Ce qu'il nous reste, c'est une adolescence perpétuelle, une révolte
constante sans objet et un ressentiment partagé chez toute la
population. Comment peut-on être en place d'autorité, former une
aristocratie, assurer une reproduction sociale éducative, et se
présenter en tant que modèle à suivre, tout en mettant de l'avant
ces discours et instincts propres aux bassesses des hommes du
ressentiment? On ne peut pas un point c'est tout. La faille du
raisonnement de ces « élites bien-pensantes » se
retrouve en eux-mêmes; nos « nobles » d'aujourd'hui sont
médiocres et valorisent la médiocrité jusqu'au conformisme.
Vous avez parlé de
virtù romaine?
« La virtù
est incandescence » - Michel Onfray, sculpture de soi
Pour Michel Onfray,
la figure « noble » moderne aurait les traits d'un
Condottiere : « pour ce qu'il me permet dans le
registre de l'éthique ». Il serait « une figure
d'excellence, un emblème de la Renaissance qui associe le calme et
la force, la quiétude et la détermination, le tempérament artiste
et la volonté de régner sur soi avant tout autre forme d'empire.»

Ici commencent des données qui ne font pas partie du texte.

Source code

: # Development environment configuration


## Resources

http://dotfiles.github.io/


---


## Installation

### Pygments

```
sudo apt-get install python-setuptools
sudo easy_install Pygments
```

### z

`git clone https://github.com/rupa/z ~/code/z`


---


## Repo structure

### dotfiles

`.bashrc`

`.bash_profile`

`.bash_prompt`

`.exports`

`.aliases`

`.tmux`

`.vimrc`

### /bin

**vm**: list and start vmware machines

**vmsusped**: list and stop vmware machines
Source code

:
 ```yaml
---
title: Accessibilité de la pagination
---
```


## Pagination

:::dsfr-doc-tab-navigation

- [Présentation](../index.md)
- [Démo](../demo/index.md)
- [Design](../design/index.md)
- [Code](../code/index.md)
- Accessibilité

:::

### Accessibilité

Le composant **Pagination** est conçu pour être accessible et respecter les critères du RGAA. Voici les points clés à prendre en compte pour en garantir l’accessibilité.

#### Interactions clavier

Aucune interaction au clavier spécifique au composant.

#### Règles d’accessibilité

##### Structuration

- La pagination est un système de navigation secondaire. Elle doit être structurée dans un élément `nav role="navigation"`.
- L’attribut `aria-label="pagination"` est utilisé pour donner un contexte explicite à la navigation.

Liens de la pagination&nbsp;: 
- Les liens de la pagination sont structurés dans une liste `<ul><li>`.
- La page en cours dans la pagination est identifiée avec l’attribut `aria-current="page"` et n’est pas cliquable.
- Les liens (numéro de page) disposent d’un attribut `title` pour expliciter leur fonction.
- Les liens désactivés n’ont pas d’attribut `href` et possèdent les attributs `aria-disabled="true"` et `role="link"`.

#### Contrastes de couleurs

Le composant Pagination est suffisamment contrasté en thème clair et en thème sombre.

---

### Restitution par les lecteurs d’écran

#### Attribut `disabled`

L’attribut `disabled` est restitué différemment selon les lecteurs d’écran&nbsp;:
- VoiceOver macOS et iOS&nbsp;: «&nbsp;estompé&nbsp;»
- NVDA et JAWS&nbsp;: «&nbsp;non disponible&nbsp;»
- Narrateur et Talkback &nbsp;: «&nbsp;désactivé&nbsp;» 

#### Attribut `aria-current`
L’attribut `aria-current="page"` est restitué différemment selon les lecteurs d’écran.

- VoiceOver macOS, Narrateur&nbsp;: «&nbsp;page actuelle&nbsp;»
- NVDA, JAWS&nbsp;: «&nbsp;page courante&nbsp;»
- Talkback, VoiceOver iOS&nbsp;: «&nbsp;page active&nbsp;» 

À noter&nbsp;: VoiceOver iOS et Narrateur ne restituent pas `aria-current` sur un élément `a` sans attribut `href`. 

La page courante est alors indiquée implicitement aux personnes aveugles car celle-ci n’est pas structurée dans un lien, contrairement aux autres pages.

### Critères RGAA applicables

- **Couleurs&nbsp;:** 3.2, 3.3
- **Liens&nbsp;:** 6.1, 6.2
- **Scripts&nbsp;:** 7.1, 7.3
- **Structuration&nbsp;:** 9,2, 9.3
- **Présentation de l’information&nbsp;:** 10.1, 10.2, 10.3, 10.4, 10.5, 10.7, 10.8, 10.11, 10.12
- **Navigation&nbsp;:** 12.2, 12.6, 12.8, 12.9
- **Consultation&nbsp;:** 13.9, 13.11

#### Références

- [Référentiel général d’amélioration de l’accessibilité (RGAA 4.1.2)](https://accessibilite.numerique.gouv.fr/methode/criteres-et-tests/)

- Michel Onfray, Sculpture de soi
De telles figures
tendent toujours à exister bien entendu. C'est le propre de la
volonté de puissance de rejaillir chaque fois qu'elle se retrouve
emprisonnée, exclue, abandonnée, amoindrie, violentée, torturée,
isolée, mutilée. Ces individualités d'exceptions pullulent encore
autour de nous. Elles nous poussent à être meilleur que nous le
sommes. Elles insufflent en nous une force qu'on ne croyait pas
posséder. Elles mènent par l'exemple et l'action; non pas par les
sentiments et l'affect.
Elles existent
encore, mais se retrouvent souvent aux endroits où on s'y attend le
moins. À vous de les débusquer pour en tracer le portrait.